This reader provides both theoretical perspectives and practical tools for analysing and understanding how ELT classroom curricula can be analysed, developed and evaluated. The commissioned and classic texts place curriculum change in a philosophical framework and also explore the political and institutional considerations. A series of case studies are provided to highlight both the role of the teacher in curriculum innovation and various processes of planning and implementation. The final section deals with evaluating curriculum and syllabus change.
A paper towards the end of this collection offers a more Whiggish view of ELT history by focusing on the evolving syllabus of the Australian office responsible for teaching English to newly arrrived immigrants. It concludes with a discussion of the genre-based teaching which has evolved out of Michael A.K. Halliday's Systemic Functional Linguistics. I was sufficiently impressed with SFL to have based my project for the associated Open University course on a little bit of genre teaching myself. The results were far from impressive, not that I'm blaming SFL; on reflection the problem was an insuficient look at the grounds for my innovation in ELT. That a particular theory of language strikes me as more coherent, or more complete is not a particularly good reason for innovation in methodology.

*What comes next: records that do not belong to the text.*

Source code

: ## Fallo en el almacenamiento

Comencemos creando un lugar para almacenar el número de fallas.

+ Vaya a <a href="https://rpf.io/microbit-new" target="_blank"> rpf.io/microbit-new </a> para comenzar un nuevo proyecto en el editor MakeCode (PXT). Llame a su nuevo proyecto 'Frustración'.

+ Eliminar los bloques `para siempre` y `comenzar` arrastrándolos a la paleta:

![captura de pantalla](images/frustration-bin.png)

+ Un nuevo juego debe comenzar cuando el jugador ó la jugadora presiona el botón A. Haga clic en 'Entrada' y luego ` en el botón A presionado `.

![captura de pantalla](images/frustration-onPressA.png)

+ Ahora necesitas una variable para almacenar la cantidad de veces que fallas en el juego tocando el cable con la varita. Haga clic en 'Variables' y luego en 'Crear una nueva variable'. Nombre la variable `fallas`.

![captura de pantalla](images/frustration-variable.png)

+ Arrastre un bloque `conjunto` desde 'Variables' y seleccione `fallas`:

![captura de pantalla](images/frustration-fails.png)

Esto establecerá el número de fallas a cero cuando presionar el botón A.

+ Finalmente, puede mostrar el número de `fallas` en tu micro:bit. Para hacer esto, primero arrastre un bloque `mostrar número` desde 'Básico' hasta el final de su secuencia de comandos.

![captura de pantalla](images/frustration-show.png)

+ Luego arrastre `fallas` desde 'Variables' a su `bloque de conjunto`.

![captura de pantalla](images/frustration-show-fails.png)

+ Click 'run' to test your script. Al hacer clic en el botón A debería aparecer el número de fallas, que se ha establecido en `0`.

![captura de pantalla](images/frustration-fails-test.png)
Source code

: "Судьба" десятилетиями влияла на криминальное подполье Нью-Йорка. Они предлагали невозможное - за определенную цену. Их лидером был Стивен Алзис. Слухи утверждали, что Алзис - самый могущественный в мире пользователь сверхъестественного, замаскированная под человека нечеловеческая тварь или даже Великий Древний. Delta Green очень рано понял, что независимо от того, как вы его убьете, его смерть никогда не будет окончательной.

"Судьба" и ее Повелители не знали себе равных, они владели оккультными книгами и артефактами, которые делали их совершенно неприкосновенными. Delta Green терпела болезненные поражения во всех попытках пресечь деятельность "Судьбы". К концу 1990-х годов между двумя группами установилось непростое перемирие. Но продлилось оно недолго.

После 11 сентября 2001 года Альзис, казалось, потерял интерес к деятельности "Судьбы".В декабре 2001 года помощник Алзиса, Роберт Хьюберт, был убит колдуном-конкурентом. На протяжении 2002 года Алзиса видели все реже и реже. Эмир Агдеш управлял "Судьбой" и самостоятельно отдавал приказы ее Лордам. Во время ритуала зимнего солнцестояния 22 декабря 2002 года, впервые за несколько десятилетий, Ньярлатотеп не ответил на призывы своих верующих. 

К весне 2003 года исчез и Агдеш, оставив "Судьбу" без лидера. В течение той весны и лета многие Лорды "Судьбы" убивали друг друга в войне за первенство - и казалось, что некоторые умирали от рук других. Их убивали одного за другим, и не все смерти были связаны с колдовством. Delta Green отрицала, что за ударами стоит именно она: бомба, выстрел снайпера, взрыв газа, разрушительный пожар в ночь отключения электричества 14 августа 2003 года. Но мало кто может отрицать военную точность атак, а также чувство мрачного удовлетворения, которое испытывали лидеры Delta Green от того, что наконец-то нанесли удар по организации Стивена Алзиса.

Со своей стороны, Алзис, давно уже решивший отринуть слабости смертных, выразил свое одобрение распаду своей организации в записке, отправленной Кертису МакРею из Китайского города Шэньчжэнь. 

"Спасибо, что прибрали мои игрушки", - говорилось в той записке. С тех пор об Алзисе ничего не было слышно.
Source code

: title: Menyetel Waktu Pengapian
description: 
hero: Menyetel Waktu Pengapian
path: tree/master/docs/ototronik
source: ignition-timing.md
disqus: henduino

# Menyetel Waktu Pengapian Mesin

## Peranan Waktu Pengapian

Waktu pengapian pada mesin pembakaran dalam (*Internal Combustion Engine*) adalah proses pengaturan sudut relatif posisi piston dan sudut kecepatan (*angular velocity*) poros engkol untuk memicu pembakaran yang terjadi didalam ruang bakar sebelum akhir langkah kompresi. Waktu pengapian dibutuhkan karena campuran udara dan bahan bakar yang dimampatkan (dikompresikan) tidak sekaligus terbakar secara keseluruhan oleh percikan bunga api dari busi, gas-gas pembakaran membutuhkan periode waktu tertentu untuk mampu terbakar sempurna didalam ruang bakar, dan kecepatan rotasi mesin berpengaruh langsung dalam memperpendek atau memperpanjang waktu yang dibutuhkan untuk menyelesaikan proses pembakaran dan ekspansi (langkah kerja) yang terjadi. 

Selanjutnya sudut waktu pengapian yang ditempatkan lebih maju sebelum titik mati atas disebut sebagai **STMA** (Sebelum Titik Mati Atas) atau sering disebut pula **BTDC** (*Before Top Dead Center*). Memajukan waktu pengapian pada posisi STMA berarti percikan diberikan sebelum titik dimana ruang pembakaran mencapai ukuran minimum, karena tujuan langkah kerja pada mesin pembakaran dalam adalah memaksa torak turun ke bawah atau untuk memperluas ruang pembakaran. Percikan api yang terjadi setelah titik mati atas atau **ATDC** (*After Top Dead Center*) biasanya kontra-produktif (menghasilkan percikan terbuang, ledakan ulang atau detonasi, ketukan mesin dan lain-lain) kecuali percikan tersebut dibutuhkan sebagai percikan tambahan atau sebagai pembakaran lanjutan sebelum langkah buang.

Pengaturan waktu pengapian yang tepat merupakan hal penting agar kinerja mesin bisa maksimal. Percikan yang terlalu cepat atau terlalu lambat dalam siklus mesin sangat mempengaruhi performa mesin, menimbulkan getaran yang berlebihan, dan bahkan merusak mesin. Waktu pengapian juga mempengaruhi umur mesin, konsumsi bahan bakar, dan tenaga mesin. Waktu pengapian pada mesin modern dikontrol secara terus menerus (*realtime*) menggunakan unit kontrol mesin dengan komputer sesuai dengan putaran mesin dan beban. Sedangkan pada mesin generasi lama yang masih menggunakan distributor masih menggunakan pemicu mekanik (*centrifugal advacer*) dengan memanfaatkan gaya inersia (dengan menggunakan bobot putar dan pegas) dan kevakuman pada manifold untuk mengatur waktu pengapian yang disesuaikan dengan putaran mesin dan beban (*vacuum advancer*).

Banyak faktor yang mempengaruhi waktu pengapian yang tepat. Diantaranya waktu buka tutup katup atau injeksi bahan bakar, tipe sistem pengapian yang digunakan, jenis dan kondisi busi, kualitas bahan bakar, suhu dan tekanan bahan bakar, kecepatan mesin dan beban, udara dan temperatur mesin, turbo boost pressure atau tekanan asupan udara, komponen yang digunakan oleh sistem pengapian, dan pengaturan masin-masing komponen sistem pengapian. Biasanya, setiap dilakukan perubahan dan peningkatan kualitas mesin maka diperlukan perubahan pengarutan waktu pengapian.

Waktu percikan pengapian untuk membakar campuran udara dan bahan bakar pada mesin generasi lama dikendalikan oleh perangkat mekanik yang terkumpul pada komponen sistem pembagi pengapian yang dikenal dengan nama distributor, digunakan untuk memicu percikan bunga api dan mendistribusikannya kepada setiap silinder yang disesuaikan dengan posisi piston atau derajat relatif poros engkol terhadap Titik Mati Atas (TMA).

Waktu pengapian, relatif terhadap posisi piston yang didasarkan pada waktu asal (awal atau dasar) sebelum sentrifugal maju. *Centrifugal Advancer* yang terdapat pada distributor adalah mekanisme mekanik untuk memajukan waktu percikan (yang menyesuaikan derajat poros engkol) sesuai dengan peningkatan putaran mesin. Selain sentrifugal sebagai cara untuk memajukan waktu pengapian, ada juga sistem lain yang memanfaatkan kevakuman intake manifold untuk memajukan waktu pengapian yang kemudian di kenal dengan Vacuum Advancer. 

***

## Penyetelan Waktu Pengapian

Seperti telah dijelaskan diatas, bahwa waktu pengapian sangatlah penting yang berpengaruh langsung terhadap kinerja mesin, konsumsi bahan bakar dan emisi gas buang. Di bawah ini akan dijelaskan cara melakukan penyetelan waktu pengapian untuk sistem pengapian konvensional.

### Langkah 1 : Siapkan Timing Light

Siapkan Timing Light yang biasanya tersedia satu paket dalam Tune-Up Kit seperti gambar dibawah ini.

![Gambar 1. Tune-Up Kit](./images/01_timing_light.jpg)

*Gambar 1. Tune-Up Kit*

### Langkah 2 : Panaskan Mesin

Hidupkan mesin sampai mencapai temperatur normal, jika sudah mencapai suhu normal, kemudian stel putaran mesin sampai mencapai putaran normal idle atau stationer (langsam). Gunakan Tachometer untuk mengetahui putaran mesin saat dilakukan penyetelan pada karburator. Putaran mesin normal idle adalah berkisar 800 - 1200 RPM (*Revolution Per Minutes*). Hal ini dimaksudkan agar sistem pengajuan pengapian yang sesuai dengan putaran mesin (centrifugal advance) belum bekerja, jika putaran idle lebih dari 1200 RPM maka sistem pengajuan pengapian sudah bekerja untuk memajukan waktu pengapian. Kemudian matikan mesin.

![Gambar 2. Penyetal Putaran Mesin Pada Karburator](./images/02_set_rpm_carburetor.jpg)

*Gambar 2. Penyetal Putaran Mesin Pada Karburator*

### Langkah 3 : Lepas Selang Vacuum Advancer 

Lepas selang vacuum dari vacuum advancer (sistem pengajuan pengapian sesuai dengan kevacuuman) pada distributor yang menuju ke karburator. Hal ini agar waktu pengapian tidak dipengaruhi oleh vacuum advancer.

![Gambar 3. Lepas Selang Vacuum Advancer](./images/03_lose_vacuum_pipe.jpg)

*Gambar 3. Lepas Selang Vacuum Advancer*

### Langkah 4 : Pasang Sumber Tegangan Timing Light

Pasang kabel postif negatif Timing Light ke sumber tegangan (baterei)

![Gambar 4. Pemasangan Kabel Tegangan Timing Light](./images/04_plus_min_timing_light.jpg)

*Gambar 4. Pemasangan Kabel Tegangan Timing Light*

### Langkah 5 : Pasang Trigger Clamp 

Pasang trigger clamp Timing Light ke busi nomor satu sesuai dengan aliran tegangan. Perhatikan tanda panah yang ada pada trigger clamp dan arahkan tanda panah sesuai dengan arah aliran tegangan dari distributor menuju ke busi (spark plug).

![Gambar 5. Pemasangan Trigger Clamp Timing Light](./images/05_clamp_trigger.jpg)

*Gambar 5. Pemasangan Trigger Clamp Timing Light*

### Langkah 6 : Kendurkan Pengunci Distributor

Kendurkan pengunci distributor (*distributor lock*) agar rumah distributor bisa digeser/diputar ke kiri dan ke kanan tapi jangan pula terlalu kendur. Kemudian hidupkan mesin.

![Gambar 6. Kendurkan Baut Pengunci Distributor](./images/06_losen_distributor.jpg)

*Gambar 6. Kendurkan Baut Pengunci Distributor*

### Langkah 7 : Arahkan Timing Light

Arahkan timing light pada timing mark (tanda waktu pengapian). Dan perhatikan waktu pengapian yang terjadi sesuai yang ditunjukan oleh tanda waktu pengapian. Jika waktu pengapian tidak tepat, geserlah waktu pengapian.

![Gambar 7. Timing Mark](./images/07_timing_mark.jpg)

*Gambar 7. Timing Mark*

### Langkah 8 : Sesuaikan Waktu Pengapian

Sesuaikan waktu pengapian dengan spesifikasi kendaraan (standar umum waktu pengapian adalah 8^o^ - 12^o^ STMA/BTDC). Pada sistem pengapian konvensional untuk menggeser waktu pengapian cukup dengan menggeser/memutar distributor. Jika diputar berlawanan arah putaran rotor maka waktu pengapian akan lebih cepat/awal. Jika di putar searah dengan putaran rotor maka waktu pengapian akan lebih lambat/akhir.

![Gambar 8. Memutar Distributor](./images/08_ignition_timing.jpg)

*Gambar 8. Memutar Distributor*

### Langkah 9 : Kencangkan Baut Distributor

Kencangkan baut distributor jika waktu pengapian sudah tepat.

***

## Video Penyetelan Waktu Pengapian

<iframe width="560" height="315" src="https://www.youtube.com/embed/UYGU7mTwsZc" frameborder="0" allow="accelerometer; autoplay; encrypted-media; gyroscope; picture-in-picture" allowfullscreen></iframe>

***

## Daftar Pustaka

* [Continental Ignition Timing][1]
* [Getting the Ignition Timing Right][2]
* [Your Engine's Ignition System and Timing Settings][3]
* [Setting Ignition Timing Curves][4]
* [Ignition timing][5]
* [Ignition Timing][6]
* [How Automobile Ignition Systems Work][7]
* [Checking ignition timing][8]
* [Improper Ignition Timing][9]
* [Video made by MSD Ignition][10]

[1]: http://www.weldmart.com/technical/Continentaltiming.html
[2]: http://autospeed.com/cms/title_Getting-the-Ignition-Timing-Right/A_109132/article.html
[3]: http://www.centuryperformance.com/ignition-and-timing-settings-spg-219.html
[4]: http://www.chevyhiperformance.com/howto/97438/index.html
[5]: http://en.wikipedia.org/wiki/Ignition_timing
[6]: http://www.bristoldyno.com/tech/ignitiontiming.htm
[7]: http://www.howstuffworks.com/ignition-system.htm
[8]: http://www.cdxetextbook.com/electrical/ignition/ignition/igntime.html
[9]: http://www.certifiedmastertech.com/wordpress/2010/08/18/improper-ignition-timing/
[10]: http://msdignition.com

It could be a general criticism of this collection that whereas there is plenty of attention on 'what' and 'how' to innovate in ELT there is insufficient discussion of 'why'. Apart from theoretical commitment, that is; I suppose this is part of the much discussed separation between academics and professional teachers, the former priortises theory, the latter practice. As a practising teacher I find myself 'innovating' on a micro scale from lesson to lesson and from year to year. The reason for all of this innovation is the need to find a way of getting my students - and to be honest myself - to respond to language in a positive way. And this is where Howatt's parallel with fashion may come in - we all of us need novelty, and I think that is a legitimate need, it only becomes silly when we dress it up in theoretical clothes.